## YOUR TASK
Note each line of the listing that contains the string "systemctl", and copy it.

++++ INFORMATION SHOWN

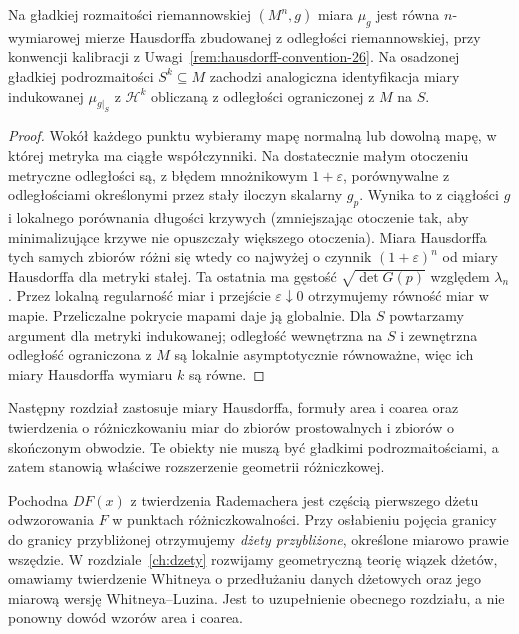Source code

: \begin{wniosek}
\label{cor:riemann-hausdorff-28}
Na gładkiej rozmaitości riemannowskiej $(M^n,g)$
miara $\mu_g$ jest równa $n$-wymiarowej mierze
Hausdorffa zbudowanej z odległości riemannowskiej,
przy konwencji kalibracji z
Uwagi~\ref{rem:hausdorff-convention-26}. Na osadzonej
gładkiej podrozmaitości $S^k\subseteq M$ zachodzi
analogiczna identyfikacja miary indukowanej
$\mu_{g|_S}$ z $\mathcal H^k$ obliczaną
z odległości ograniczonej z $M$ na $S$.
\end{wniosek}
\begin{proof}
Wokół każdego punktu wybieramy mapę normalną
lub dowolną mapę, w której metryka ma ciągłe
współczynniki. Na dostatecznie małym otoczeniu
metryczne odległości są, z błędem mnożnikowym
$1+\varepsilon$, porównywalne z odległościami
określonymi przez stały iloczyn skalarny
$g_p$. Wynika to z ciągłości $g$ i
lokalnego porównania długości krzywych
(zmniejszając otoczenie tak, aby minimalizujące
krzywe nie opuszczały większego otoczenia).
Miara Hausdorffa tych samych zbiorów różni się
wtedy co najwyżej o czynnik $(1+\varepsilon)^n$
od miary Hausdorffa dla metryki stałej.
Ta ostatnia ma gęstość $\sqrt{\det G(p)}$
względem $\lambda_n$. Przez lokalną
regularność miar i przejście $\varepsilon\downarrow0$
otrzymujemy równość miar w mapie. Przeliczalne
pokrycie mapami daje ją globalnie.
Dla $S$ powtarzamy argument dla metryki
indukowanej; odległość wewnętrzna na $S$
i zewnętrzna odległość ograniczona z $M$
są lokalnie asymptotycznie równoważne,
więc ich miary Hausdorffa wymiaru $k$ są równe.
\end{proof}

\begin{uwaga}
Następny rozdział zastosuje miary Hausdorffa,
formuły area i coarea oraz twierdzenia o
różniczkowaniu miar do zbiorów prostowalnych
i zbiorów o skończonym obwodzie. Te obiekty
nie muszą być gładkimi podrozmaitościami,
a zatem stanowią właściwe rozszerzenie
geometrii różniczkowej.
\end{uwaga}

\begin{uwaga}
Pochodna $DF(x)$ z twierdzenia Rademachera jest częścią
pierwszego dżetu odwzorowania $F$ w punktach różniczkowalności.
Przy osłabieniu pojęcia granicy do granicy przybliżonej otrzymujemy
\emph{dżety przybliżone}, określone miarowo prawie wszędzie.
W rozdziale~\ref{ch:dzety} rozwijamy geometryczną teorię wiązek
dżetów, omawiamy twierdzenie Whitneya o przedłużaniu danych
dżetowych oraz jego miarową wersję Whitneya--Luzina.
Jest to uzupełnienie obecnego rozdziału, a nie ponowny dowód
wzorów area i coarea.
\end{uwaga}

++++++++
++++ INFORMATION SHOWN

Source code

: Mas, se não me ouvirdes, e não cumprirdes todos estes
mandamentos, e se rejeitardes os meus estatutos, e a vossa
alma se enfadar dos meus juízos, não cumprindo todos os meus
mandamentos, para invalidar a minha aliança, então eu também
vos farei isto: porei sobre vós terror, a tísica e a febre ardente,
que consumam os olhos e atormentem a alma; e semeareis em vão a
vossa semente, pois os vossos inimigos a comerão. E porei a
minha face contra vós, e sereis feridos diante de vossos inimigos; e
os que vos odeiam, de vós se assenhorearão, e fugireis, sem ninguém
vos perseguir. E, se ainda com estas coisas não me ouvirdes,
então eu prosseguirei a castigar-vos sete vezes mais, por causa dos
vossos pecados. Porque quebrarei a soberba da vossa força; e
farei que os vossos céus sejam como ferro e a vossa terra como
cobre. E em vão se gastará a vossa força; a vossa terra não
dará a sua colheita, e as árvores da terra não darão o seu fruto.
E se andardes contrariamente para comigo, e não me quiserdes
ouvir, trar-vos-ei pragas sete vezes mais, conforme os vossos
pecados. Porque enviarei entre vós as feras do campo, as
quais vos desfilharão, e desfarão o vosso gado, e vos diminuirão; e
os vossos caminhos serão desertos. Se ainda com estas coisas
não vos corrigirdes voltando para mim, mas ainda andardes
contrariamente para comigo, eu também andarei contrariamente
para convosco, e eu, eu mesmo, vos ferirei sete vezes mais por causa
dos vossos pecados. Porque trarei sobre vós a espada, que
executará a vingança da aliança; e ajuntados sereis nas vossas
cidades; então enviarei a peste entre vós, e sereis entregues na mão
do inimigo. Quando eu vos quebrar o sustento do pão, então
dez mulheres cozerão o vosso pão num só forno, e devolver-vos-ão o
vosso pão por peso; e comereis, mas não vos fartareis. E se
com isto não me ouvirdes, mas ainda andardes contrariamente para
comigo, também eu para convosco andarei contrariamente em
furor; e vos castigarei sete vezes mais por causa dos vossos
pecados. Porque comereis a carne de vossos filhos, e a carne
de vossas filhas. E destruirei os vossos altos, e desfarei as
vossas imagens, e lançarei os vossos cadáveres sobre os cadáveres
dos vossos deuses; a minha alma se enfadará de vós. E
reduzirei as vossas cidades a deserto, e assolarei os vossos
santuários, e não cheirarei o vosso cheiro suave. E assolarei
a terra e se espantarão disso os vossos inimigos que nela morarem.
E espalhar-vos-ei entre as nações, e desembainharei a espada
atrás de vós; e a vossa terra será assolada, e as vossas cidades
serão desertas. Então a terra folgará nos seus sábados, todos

++++++++
++++ INFORMATION SHOWN

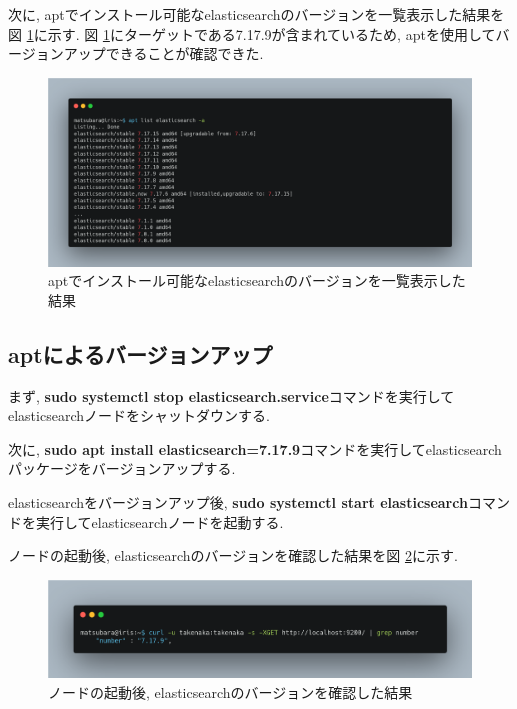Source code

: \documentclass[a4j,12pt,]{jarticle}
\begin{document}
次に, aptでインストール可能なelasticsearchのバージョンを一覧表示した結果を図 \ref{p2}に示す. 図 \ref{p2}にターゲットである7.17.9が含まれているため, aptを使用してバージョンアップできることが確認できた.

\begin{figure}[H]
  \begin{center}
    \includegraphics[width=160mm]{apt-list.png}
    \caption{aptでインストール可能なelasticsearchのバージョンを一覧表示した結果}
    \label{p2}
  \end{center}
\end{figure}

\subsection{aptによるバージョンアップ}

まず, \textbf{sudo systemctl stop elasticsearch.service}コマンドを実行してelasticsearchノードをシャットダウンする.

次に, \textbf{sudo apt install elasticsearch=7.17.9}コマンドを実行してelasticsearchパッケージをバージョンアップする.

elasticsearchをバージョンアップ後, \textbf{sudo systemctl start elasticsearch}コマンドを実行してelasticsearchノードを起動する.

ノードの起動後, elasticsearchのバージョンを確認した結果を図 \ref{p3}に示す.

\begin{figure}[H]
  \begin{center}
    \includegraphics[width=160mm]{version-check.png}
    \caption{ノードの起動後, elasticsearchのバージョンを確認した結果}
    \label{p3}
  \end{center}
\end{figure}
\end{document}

++++++++

## YOUR SOLUTION
まず, \textbf{sudo systemctl stop elasticsearch.service}コマンドを実行してelasticsearchノードをシャットダウンする.
elasticsearchをバージョンアップ後, \textbf{sudo systemctl start elasticsearch}コマンドを実行してelasticsearchノードを起動する.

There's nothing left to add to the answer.